Mother, and dipso lawyer (Martine Ittenbach) sues her deadbeat husband Tim (Barrett Jones) who is then killed, his body disappears, and a squalling blood-storm of lurid Ittenbach carnage ensues. Can anyone truly give a toss about a lawyer, and a lush ta' boot? Not on your mom's jelly belly, Nelly! Maybe that's the point, who cares. Pfft! Just make with the exploding intestines, guy!!!!! Ittenbach's insanely violent, corpse-laden shockers offer less than robust narratives, merely the hollowest vessels into which he furiously crams an elephantine abundance of eviscerated body parts, and grossly steaming viscera. Saying that bloody revenge/survival bloodbath Dard Divorce is extremely gory is like saying Stalin was often a wee bit naughty, the daytime soap theatrics, and gruesomely weird tangents are boosted by an off-kilter roller coaster of consistently grisly mayhem.

Drugs are purloined, corrupt cops get medieval, and a ferociously resilient female fights back, as copious gallons of luridly crimson bodily fluids are beatifically discharged, and it is thus, how Ittenbach freaks know all is well in their basement-dwelling worlds. Dard Divorce's plot, such as it is, would bear all the scrutiny of a no-budget pre-glasnost Russian war bunker snuff porno, perhaps then, not one of Ittenbach's best, but still a far better option than a stick in the eye, unless it's Lucio Fulci's/Giannetto's poke in the eye, natch! Ittenbach's A la carte splatter menu is plentifully stocked with mortal disembowelling, graphic shotgun trauma, torturous amputations, splashy blood squibs, maniacal meat cleaver mutilations, and vicious knife goring! I don't believe Dard Divorce has the option of a vegetation menu, since it is an aggressively meat-centric production. Watching a naked man meticulously dissecting a pimp's cadaver proved more edifying than I thought possible.





 No Reason (2010) Olaf Ittenbach.


A beautifully lean, frequently nude woman Jennifer (Irene Holzfurtner) bloodily endures unconventionally gruesome deprivations for the viewer's morbid edification in Ittenbach's theologically tweaked blood feast No Reason. Fans of spectacularly shrill acting, rubber Cthulhu masks, and graphically executed mutilation are unlikely to feel short-changed by the generous volume of feral screaming, and audaciously brutalizing gore herein. As an admirer of Premutos, I am predisposed to Ittenbach's signature predilection for grandiose ultra-violence, and others that remain manifestly Team Ittenbach should trip out hard on this exhilarating carnage as though having chewed a portal through a ten ton psilocybin mushroom! Appreciating grisly mortification of the flesh is absolutely key to digging this crazed Bavarian's work, and, interestingly, the most compelling visions in No Reason surrealistically plays out like an extended version of the famed demoniacal diorama from 'Witchcraft: La casa 4'. I don't imagine that it was in any way deliberate, but they certainly share thematically skewed, stridently S & M'd similarities. If you crave an extra shot of strong bloody violence with your strong bloody violence, No Reason will definitively deliver the unholiest, and Bloodiest Mary of all Bloody Mary's! As an tangential aside, do vegan's object to Ittenbach's mega-splatter shockers, or do they openly respect the fact than no live peni are ever hurt during his singularly sanguineous film-making process?

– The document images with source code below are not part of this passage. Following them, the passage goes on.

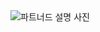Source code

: 
<img src="../img/partnerd_intro.png" alt="파트너드 설명 사진">


<!--
# partNerd
UMC 7th project_partNerd

# 🚀 파트너드는?
> 파트너드(partNerd)는 IT동아리 네트워킹 플랫폼으로, "경험을 더하고 기회를 넓히다"라는 목표로 IT동아리 간 활발한 협업과 발전적인 동아리 문화를 위해 만들어졌습니다.

## 📌 파트너드의 주요 기능
- 홈화면
- 파트너드 찾기
- 콜라보레이션
- 프로젝트 모집하기/ 프로젝트 홍보하기
- 커뮤니티
- 마이페이지

## 🛠️ 사용 기술
- **Frontend**: React
- **Backend**: SpringBoot
- **Database**: MongoDB  

-->
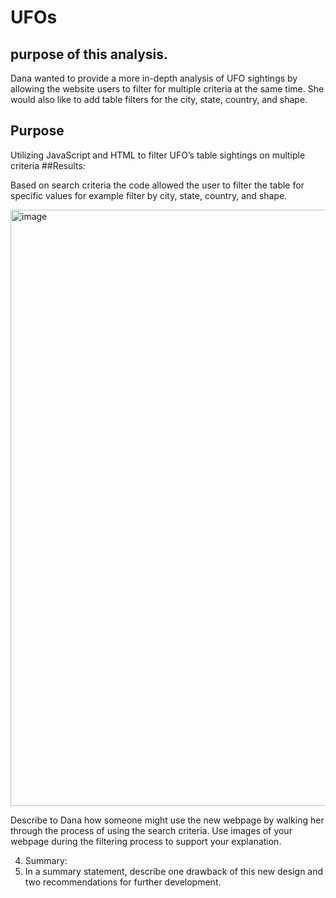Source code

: # UFOs
## purpose of this analysis.
Dana wanted to provide a more in-depth analysis of UFO sightings by allowing the website users to filter for multiple criteria at the same time. She would also like to add table filters for the city, state, country, and shape.
## Purpose
Utilizing JavaScript and HTML to filter UFO’s table sightings on multiple criteria
##Results: 

Based on search criteria the code allowed the user to filter the table for specific values for example filter by city, state, country, and shape.

<img width="954" alt="image" src="https://user-images.githubusercontent.com/115379848/222938168-7bac4632-b16e-4581-8752-05033160bfc7.png">

Describe to Dana how someone might use the new webpage by walking her through the process of using the search criteria. Use images of your webpage during the filtering process to support your explanation.


4.	Summary: 
5.	In a summary statement, describe one drawback of this new design and two recommendations for further development.

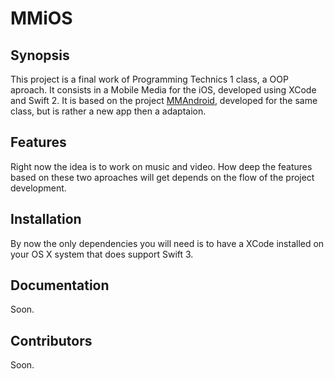 # MMiOS

## Synopsis

This project is a final work of Programming Technics 1 class, a OOP aproach. It consists in a Mobile Media for the 
iOS, developed using XCode and Swift 2. It is based on the project [MMAndroid](https://github.com/MMAndroid/MMAndroid), developed for the same class, but is rather a
new app then a adaptaion.

## Features

Right now the idea is to work on music and video. How deep the features based on these two aproaches will get depends on the flow of the project development.

## Installation

By now the only dependencies you will need is to have a XCode installed on your OS X system that does support Swift 3.

## Documentation

Soon.

## Contributors

Soon.
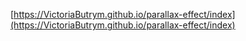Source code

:[https://VictoriaButrym.github.io/parallax-effect/index](https://VictoriaButrym.github.io/parallax-effect/index)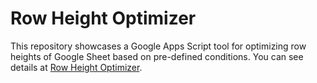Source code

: # Row Height Optimizer
This repository showcases a Google Apps Script tool for optimizing row heights of Google Sheet based on pre-defined conditions. You can see details at [Row Height Optimizer](https://tsato21.github.io/gas-tools/each-tool/row-height-optimizer).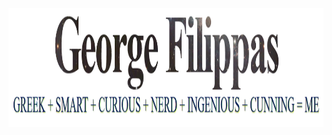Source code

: <a align="center" href="https://mr.macroweb.gr">
<img src="ego.png" width="1145px" height="190px"/>
</a>
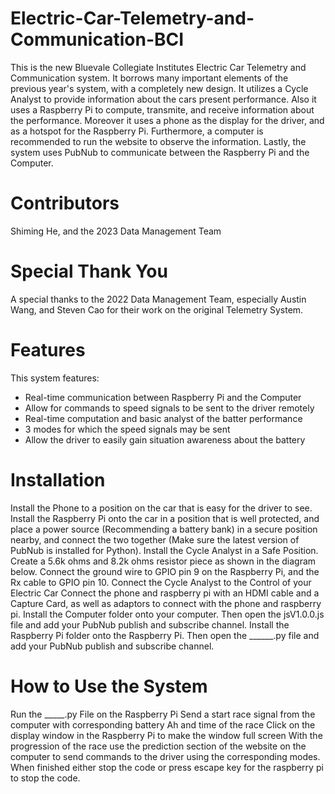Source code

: # Electric-Car-Telemetry-and-Communication-BCI
This is the new Bluevale Collegiate Institutes Electric Car Telemetry and Communication system. It borrows many important elements of the previous year's system, with a completely new design. It utilizes a Cycle Analyst to provide information about the cars present performance. Also it uses a Raspberry Pi to compute, transmite, and receive information about the performance. Moreover it uses a phone as the display for the driver, and as a hotspot for the Raspberry Pi. Furthermore, a computer is recommended to run the website to observe the information. Lastly, the system uses PubNub to communicate between the Raspberry Pi and the Computer.
# Contributors
Shiming He, and the 2023 Data Management Team
# Special Thank You
A special thanks to the 2022 Data Management Team, especially Austin Wang, and Steven Cao for their work on the original Telemetry System.
# Features
This system features:
- Real-time communication between Raspberry Pi and the Computer
- Allow for commands to speed signals to be sent to the driver remotely
- Real-time computation and basic analyst of the batter performance
- 3 modes for which the speed signals may be sent
- Allow the driver to easily gain situation awareness about the battery
# Installation
Install the Phone to a position on the car that is easy for the driver to see.
Install the Raspberry Pi onto the car in a position that is well protected, and place a power source (Recommending a battery bank) in a secure position nearby, and connect the two together (Make sure the latest version of PubNub is installed for Python).
Install the Cycle Analyst in a Safe Position.
Create a 5.6k ohms and 8.2k ohms resistor piece as shown in the diagram below. Connect the ground wire to GPIO pin 9 on the Raspberry Pi, and the Rx cable to GPIO pin 10. 
Connect the Cycle Analyst to the Control of your Electric Car
Connect the phone and raspberry pi with an HDMI cable and a Capture Card, as well as adaptors to connect with the phone and raspberry pi.
Install the Computer folder onto your computer. Then open the jsV1.0.0.js file and add your PubNub publish and subscribe channel. 
Install the Raspberry Pi folder onto the Raspberry Pi. Then open the ______.py file and add your PubNub publish and subscribe channel. 
# How to Use the System
Run the _____.py File on the Raspberry Pi
Send a start race signal from the computer with corresponding battery Ah and time of the race
Click on the display window in the Raspberry Pi to make the window full screen
With the progression of the race use the prediction section of the website on the computer to send commands to the driver using the corresponding modes.
When finished either stop the code or press escape key for the raspberry pi to stop the code.


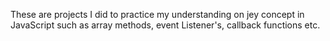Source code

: These are projects I did to practice my understanding on jey concept in JavaScript such as array methods, event Listener's, callback functions etc.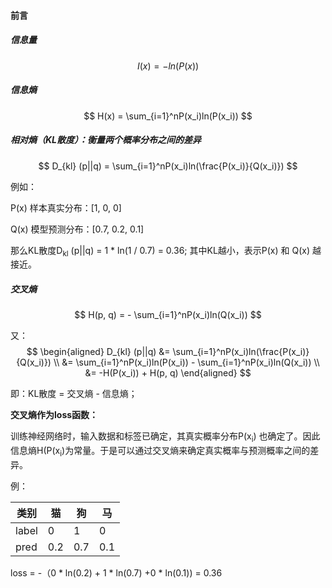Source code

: #### 前言

##### 信息量

$$
I(x) = - ln(P(x))
$$

##### 信息熵

$$
H(x) = \sum_{i=1}^nP(x_i)ln(P(x_i))
$$

##### 相对熵（KL散度）：衡量两个概率分布之间的差异

$$
D_{kl} (p||q) = \sum_{i=1}^nP(x_i)ln(\frac{P(x_i)}{Q(x_i)})
$$

例如：

P(x) 样本真实分布：[1, 0, 0]

Q(x) 模型预测分布：[0.7, 0.2, 0.1]

那么KL散度D<sub>kl</sub> (p||q) = 1 * ln(1 / 0.7) = 0.36; 其中KL越小，表示P(x) 和 Q(x) 越接近。



##### 交叉熵

$$
H(p, q) = - \sum_{i=1}^nP(x_i)ln(Q(x_i))
$$

又：
$$
\begin{aligned}
D_{kl} (p||q) &= \sum_{i=1}^nP(x_i)ln(\frac{P(x_i)}{Q(x_i)}) \\
&= \sum_{i=1}^nP(x_i)ln(P(x_i)) - \sum_{i=1}^nP(x_i)ln(Q(x_i)) \\
&= -H(P(x_i)) + H(p, q)
\end{aligned}
$$

即：KL散度 = 交叉熵 - 信息熵；

**交叉熵作为loss函数：**

训练神经网络时，输入数据和标签已确定，其真实概率分布P(x<sub>i</sub>) 也确定了。因此信息熵H(P(x<sub>i</sub>)为常量。于是可以通过交叉熵来确定真实概率与预测概率之间的差异。

例：

| 类别  | 猫   | 狗   | 马   |
| ----- | ---- | ---- | ---- |
| label | 0    | 1    | 0    |
| pred  | 0.2  | 0.7  | 0.1  |

loss = -（0 * ln(0.2) + 1 * ln(0.7) +0 * ln(0.1)) = 0.36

 G.B.H (1983) – David Kent-Watson.

A satisfyingly Bloody gang war is gleefully precipitated by the obtusely single-minded thuggery of Notoriously bellicose bouncer The Mancunian (Cliff Twemlow), Culminating in a bicuspid-bashing tumult of cheapnis ultra-violence. Formerly banned during the UK's reactionary splatter panic/Video Nasty debacle, David Kent-Watson's G.B.H's reputation for clunky-thumpy S.O.V savagery had given it an almost mythical cache, a conspicuously northern bar-room bloodbath that soon engendered an equally bizarre cult over its twin-fisted, slab-faced 'star' Cliff Twemlow. Cliff Twemlow is the kind of retrograde handle a 40s, wannabe Hollywood actor would have changed even before he got off the bus. Clearly an iconoclast, staunch proletariat Twemlow earnestly believed that his name and chemically-enhanced musculature would make his fortune! For all his great size, and street tough notoriety, Mr. Twemlow has a curiously lugubrious charisma, proper handy, yet dramatically exuding all the magnetism of a wet sock!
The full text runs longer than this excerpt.